- **Material for this exercise**
====

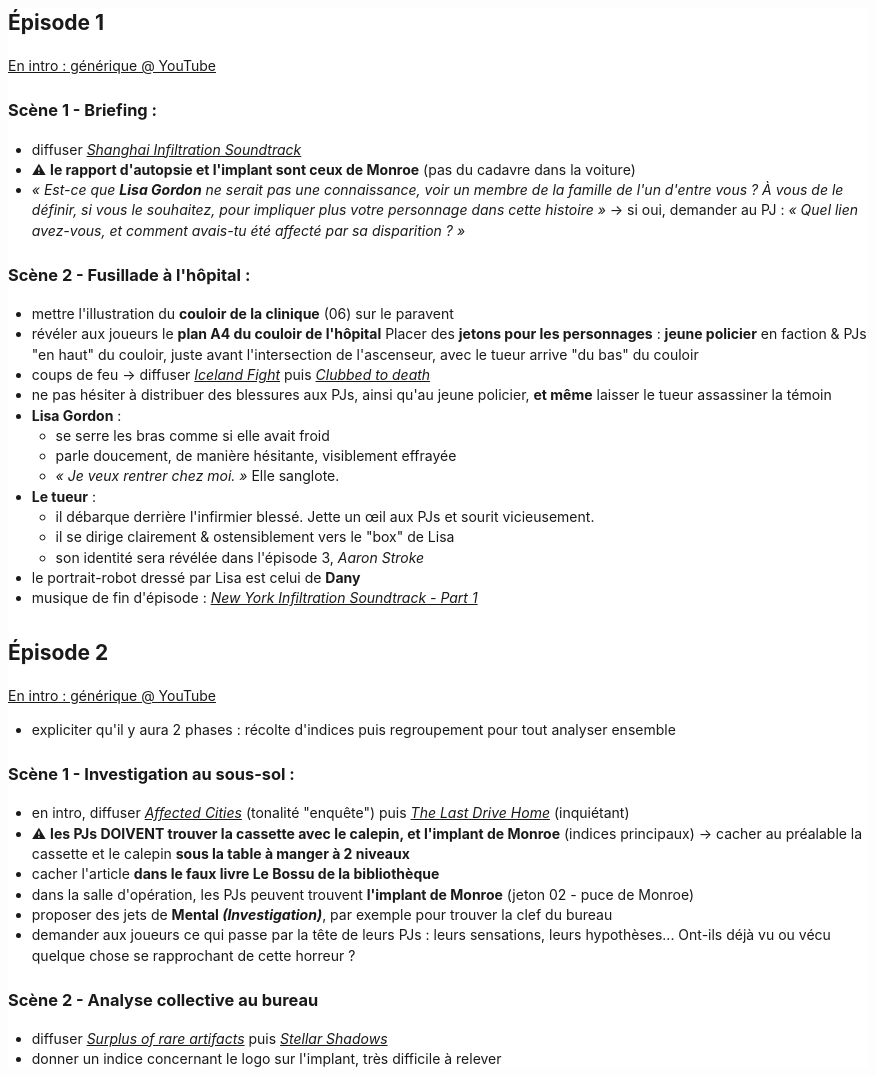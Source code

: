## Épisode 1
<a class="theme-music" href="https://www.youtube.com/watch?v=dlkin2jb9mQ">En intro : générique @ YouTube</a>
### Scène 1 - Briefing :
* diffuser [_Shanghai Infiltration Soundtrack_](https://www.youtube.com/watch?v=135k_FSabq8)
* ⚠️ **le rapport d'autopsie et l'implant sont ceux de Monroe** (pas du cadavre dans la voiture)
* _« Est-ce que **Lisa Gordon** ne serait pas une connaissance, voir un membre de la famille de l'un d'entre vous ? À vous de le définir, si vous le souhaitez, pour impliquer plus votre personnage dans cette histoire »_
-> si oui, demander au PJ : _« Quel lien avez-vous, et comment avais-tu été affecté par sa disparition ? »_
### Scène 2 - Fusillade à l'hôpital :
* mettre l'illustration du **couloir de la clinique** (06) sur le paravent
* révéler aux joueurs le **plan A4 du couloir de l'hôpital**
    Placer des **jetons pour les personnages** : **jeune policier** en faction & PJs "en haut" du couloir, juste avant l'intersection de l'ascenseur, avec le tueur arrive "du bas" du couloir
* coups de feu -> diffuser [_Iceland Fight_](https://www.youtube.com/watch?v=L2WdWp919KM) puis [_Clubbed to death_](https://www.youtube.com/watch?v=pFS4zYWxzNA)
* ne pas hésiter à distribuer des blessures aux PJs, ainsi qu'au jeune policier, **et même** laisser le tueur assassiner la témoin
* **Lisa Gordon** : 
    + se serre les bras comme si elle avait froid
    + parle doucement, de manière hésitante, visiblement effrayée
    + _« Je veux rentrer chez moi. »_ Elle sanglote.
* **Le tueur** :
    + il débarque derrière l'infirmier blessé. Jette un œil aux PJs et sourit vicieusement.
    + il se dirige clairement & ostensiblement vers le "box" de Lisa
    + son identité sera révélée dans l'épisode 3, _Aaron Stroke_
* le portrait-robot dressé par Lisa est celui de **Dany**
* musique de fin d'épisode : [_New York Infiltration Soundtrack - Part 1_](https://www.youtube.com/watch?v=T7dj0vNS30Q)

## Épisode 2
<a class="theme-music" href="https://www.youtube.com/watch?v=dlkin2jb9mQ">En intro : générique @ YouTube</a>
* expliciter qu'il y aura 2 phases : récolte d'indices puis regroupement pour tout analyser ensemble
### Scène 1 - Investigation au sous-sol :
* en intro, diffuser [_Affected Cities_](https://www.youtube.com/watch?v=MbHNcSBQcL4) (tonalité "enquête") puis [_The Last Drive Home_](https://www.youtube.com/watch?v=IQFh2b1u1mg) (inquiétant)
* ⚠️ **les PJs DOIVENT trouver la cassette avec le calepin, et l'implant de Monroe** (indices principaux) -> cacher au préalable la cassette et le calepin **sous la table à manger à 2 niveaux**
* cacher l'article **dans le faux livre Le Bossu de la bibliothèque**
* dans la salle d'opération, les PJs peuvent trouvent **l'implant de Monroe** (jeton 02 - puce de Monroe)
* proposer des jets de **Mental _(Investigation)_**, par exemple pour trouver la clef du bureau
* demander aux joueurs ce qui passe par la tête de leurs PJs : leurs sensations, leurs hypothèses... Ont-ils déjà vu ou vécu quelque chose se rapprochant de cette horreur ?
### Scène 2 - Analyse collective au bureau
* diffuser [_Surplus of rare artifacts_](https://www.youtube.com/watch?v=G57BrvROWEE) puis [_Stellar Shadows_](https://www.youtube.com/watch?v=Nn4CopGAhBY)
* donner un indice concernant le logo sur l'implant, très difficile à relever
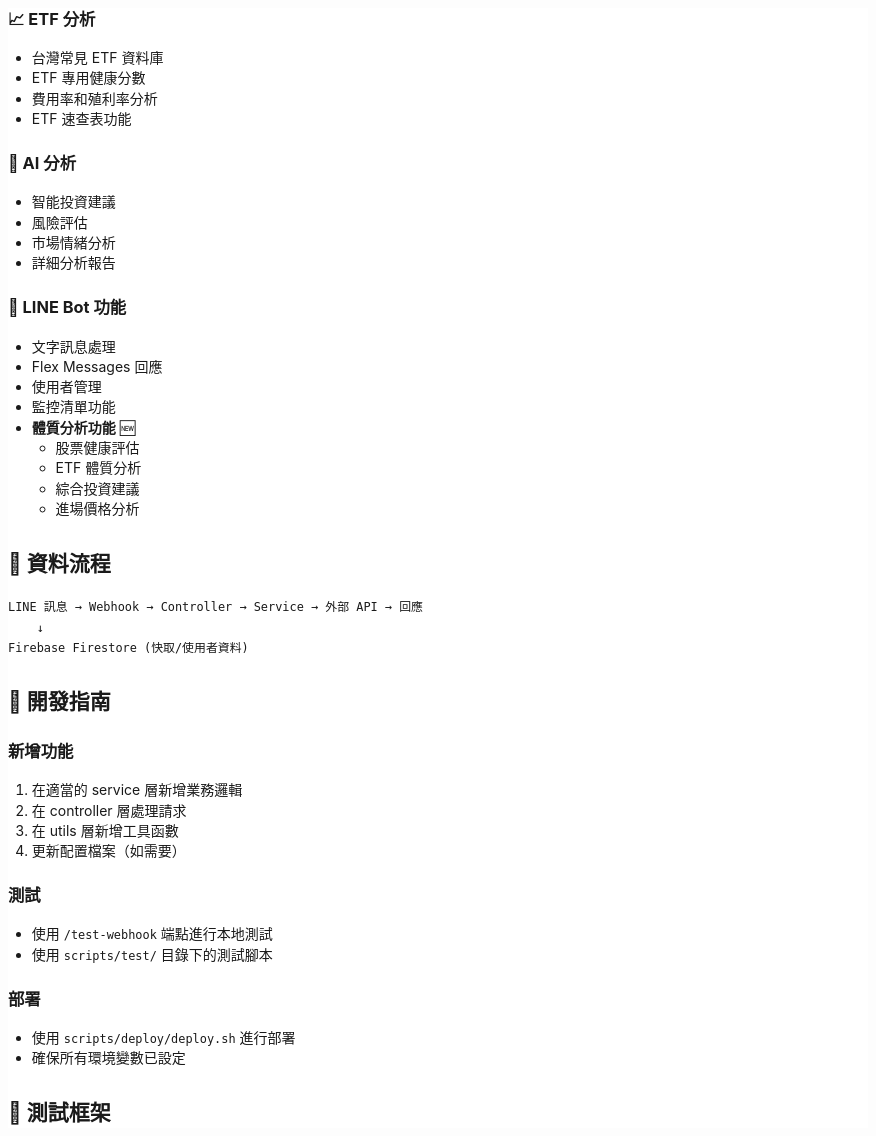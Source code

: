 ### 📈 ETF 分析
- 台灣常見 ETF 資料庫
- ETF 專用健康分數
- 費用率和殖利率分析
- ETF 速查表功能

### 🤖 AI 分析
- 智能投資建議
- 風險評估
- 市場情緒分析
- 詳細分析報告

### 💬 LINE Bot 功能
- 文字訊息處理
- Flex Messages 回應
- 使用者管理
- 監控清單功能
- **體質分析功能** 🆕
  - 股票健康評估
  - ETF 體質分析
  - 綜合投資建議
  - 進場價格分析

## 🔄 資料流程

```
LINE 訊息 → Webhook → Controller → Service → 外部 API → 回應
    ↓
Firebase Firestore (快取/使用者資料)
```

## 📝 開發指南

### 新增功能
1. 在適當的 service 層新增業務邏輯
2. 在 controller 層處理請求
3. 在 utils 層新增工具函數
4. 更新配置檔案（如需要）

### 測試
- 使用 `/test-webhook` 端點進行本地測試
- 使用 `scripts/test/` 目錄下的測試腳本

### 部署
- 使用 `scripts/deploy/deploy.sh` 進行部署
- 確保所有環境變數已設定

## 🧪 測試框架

====

- **Your assignment**
Your answer should hold the line with "1. 在適當的 service 層新增業務邏輯" and each line after it to the end of the data, retyped exactly. Include no other lines.

- **Completed task**
1. 在適當的 service 層新增業務邏輯
2. 在 controller 層處理請求
3. 在 utils 層新增工具函數
4. 更新配置檔案（如需要）

### 測試
- 使用 `/test-webhook` 端點進行本地測試
- 使用 `scripts/test/` 目錄下的測試腳本

### 部署
- 使用 `scripts/deploy/deploy.sh` 進行部署
- 確保所有環境變數已設定

## 🧪 測試框架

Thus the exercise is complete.